Apache vs Nginx Web server
Nginx and Apache are Linux based web servers that serve as backbone for websites in transferring data and running programming scripts and languages. Historically, Apache has been the most popular web server since its launch in 1996, and in 2009, it became the first server to exceed 100 millionth website mark. As of 2009, over 45% of the websites were hosted using Apache as their web servers.
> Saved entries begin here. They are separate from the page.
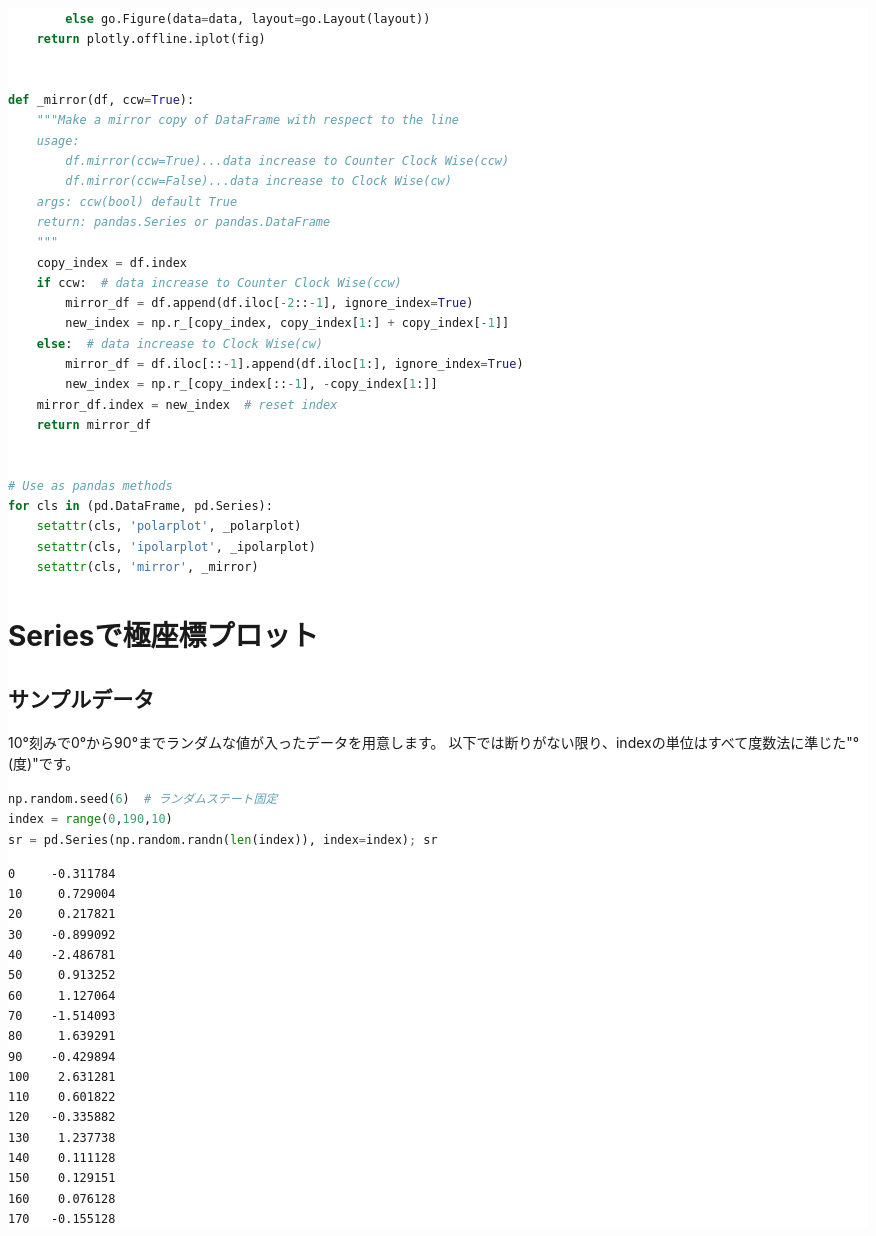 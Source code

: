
 ```python:polar.py
        else go.Figure(data=data, layout=go.Layout(layout))
    return plotly.offline.iplot(fig)


def _mirror(df, ccw=True):
    """Make a mirror copy of DataFrame with respect to the line
    usage:
        df.mirror(ccw=True)...data increase to Counter Clock Wise(ccw)
        df.mirror(ccw=False)...data increase to Clock Wise(cw)
    args: ccw(bool) default True
    return: pandas.Series or pandas.DataFrame
    """
    copy_index = df.index
    if ccw:  # data increase to Counter Clock Wise(ccw)
        mirror_df = df.append(df.iloc[-2::-1], ignore_index=True)
        new_index = np.r_[copy_index, copy_index[1:] + copy_index[-1]]
    else:  # data increase to Clock Wise(cw)
        mirror_df = df.iloc[::-1].append(df.iloc[1:], ignore_index=True)
        new_index = np.r_[copy_index[::-1], -copy_index[1:]]
    mirror_df.index = new_index  # reset index
    return mirror_df


# Use as pandas methods
for cls in (pd.DataFrame, pd.Series):
    setattr(cls, 'polarplot', _polarplot)
    setattr(cls, 'ipolarplot', _ipolarplot)
    setattr(cls, 'mirror', _mirror)
```

# Seriesで極座標プロット

## サンプルデータ
10°刻みで0°から90°までランダムな値が入ったデータを用意します。
以下では断りがない限り、indexの単位はすべて度数法に準じた"°(度)"です。


```python
np.random.seed(6)  # ランダムステート固定
index = range(0,190,10)
sr = pd.Series(np.random.randn(len(index)), index=index); sr
```




    0     -0.311784
    10     0.729004
    20     0.217821
    30    -0.899092
    40    -2.486781
    50     0.913252
    60     1.127064
    70    -1.514093
    80     1.639291
    90    -0.429894
    100    2.631281
    110    0.601822
    120   -0.335882
    130    1.237738
    140    0.111128
    150    0.129151
    160    0.076128
    170   -0.155128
However, since 2011, 2 years after the launch of Nginx (pronounced as Nginx), a steady downfall has been observed in the adoption rate of Apache. This downfall has been reported to be from as high as 63% to below 40%, a sharp decline of 23% over since 2011. Here are some differences between both servers, and which one serves to be better in terms of speed and performance:
Apache and Nginx have difference in their architecture designs. Nging is an event-based, whereas Apache is a process-based server. Both have their own set of features. However, the steady dropfall in the adoption rates of Apache has been observed due to the fact that Nginx is a much faster server than its counterpart. Moreover, since it is event-driven, Nginx server is best known for its scalability and does not allow the server RAM to be consumed heavily under heavy loads. Apache on the other hand does the opposite and hence results in degraded server performance. Nginx only requires the minimal amount of server resources to run and avoids heavy consumption of resources.
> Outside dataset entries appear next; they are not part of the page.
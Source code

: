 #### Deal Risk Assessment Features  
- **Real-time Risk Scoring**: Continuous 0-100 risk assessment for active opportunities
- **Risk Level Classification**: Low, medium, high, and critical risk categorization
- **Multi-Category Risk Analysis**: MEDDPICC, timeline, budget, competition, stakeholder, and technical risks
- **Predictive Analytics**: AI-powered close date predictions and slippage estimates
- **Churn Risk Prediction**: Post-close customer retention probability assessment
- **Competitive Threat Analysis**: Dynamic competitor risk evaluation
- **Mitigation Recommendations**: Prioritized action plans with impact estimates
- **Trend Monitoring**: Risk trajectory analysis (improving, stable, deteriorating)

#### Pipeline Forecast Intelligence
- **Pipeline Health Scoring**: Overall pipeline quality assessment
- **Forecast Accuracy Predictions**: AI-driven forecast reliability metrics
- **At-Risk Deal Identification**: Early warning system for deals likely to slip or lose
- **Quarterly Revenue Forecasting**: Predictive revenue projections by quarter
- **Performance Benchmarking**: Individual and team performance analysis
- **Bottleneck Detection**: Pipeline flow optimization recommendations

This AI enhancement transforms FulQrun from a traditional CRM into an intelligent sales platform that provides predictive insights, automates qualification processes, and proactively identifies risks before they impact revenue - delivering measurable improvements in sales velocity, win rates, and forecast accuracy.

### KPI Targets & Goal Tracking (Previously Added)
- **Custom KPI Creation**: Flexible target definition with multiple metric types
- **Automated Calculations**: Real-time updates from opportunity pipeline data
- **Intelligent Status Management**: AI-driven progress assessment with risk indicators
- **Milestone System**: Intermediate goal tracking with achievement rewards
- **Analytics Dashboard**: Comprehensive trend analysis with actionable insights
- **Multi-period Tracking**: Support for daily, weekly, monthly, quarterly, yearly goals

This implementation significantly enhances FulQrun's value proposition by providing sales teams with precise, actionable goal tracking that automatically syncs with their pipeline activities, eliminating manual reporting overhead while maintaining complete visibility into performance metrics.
Due to the event-drive process, Nginx is faster than Apache and is best used for serving static content with optimum memory consumption of server resources. It does not need to request new threads to load a process, unlike Apache. Nginx is an excellent servier for doing reverse proxies of millions of HTTP websites. However, it only uses minimum amount of resources, compared to over-consumption of resources by Apache.
Ease of use
Apache has dramatically improved itself over the last few years in terms of bug fixes, and ease of use. On the other hand, Nginx is also fairly easy to use with lesser amount of time and effort required in deployment as compared to its counterpart.
Both servers are great in terms of their own features. However complete reliance just on the servers for speed and performance is just not a wise option. In the internet of things, web servers, server resources, cloud/shared/VPS/dedicated, all choices combined make a logical decision of determining performance of websites.